(Records from a data collection)
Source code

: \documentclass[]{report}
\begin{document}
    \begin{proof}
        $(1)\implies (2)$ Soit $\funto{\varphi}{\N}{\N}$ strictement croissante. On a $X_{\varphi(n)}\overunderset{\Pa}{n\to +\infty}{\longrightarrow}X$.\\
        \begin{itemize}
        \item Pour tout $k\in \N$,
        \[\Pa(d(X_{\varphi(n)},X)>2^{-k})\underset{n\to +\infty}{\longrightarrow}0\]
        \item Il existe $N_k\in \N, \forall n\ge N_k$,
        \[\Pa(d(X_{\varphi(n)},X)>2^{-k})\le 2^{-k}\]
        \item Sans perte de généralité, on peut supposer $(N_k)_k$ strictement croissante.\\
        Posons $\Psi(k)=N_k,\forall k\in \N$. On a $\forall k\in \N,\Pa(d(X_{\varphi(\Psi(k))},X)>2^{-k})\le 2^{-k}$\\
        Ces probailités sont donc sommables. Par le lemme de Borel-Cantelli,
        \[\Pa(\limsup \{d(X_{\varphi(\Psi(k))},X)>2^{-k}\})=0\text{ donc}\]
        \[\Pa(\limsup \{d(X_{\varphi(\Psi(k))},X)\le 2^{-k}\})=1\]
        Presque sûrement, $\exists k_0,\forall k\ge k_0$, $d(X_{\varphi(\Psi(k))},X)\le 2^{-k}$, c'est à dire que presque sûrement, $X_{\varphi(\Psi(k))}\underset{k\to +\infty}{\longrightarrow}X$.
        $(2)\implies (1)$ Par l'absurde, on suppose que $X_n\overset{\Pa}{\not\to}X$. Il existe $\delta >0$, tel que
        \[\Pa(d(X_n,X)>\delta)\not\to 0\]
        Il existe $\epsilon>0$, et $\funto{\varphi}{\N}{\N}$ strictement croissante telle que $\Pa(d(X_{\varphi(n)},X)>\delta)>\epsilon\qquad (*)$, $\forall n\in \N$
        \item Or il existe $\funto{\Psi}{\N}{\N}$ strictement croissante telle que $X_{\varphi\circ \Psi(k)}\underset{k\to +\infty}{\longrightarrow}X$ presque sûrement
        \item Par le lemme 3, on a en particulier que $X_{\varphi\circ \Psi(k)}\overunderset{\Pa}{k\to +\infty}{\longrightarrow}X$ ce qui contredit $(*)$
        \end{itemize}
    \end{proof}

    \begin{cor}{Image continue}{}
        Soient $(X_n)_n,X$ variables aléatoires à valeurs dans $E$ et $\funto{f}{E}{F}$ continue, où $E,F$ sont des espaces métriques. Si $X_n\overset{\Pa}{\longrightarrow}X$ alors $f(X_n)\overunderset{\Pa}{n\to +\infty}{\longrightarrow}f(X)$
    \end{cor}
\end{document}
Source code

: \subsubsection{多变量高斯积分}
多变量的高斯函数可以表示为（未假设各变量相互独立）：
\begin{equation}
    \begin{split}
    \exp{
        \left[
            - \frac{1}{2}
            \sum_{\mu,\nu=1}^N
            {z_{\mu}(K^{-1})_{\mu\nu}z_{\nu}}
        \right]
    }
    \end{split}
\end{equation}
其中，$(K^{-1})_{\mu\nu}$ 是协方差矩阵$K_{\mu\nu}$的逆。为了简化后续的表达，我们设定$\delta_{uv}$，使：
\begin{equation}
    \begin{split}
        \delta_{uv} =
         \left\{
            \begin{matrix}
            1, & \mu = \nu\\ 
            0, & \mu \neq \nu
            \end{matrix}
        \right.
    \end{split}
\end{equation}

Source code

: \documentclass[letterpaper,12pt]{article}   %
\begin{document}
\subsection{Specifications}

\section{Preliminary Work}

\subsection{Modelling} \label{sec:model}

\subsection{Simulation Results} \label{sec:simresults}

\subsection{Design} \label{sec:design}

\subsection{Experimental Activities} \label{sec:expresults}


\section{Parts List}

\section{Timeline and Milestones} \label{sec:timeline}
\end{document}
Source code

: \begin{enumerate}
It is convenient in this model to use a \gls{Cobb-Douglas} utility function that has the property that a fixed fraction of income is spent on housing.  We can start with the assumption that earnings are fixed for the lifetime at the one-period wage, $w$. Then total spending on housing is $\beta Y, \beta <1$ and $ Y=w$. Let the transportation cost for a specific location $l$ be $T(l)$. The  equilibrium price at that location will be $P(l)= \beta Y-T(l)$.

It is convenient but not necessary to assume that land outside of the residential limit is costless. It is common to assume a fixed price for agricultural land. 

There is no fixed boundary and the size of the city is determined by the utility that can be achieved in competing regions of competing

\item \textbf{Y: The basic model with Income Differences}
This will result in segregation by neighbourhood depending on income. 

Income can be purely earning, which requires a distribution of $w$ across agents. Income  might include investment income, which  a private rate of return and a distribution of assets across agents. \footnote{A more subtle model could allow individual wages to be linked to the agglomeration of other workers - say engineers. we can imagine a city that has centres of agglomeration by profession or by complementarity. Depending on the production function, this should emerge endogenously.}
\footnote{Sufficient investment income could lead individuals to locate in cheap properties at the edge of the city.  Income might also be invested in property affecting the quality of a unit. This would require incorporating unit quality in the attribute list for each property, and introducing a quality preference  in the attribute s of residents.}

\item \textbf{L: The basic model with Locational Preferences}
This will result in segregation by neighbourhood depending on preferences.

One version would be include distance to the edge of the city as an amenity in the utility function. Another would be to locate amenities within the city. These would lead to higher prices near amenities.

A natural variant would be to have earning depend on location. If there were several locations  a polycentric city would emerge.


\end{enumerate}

Problem -
Look over the entries above and tally the lines containing the string "textbf"; the answer is that total only.

Response to this task -
2